The challenges involved in playing the piano to a high level are immense. You need complete control of hundreds of movements in your fingers, concentration for the whole of a piece, musicality in shaping phrases, and so the list goes on. Now imagine that you have to do this with one hand.
With a lot of repertoire requiring two hands, you may think that playing a piano with one hand to a high level is not achievable. However, pianist Nicholas McCarthy has proved this is simply not the case. Born without his right hand, Nick initially wanted to be a chef but then became entranced by classical piano music. In this amazing short interview with the BBC, Nick explains the many challenges that were presented to him by respected learning institutions, a shameful story when you watch how beautifully he plays.
Nick also gives insight to the great deal of one handed piano repertoire that is out there. It came about during the horror of WWI, when pianist Paul Wittgenstein, brother of philosopher Ludwig Wittgenstein, had his right arm amputated after receiving an injury in battle. Paul became determined to continue his career using only his left hand.

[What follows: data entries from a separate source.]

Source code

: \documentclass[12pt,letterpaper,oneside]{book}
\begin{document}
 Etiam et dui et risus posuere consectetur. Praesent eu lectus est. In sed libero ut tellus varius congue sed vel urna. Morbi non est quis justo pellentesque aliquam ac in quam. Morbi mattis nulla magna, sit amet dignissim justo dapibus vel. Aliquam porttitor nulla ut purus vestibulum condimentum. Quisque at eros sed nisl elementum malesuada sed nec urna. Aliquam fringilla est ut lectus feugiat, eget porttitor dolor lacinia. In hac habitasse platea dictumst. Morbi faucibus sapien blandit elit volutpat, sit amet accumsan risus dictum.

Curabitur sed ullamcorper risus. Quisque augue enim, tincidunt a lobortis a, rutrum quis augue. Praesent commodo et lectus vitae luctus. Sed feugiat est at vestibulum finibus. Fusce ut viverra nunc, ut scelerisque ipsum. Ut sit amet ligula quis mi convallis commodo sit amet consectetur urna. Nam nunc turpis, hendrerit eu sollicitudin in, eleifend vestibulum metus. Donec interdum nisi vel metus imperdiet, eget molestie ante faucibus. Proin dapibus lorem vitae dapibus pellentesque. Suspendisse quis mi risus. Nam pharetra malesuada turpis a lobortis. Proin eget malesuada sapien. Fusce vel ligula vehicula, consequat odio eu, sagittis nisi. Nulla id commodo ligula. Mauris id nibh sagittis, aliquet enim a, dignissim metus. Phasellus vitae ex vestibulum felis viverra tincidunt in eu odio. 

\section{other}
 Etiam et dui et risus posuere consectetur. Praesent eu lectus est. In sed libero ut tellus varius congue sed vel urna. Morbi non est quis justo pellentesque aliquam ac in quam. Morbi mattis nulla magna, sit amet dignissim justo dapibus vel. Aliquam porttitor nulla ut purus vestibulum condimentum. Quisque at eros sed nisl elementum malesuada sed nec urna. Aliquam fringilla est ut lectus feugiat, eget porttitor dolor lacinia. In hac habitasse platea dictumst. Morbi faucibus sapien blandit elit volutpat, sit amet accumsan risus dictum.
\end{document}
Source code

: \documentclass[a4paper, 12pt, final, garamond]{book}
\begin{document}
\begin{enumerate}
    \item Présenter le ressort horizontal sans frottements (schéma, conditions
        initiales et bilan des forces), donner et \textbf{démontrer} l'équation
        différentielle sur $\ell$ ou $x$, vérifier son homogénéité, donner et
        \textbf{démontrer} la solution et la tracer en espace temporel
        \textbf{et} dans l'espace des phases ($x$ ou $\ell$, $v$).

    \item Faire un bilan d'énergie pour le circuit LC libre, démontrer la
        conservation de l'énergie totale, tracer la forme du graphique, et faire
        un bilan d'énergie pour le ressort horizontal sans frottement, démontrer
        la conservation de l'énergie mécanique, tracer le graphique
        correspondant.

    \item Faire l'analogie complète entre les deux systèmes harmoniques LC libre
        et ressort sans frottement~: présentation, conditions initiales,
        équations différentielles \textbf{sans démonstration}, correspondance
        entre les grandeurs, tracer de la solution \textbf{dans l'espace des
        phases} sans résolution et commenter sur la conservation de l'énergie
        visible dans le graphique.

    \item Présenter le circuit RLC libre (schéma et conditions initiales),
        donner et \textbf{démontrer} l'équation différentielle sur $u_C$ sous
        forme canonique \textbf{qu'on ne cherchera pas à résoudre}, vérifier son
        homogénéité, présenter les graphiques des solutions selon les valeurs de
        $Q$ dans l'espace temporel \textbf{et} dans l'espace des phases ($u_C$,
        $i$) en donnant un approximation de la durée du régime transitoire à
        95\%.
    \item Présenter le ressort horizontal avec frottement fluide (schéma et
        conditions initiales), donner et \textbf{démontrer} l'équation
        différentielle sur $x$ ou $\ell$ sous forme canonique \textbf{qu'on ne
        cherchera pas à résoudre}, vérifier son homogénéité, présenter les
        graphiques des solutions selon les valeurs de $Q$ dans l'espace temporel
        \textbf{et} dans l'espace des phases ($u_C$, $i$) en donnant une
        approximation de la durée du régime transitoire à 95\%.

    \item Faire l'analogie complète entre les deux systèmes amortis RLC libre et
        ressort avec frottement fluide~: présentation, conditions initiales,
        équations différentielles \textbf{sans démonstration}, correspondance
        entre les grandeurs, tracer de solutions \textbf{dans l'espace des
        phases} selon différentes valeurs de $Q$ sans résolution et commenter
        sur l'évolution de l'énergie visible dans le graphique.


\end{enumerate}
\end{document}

In addition to rearranging many pieces from the standard repertoire for one hand, Paul wrote to a whole list of famous composers and asked them to write one handed piano pieces for him. Benjamin Britten, Sergei Prokofiev, Richard Strauss and Maurice Ravel all wrote pieces for him. The music has since become an integral part of all pianists’ repertoire, with many two handed pianists taking up the challenge to perform this beautiful music with one hand.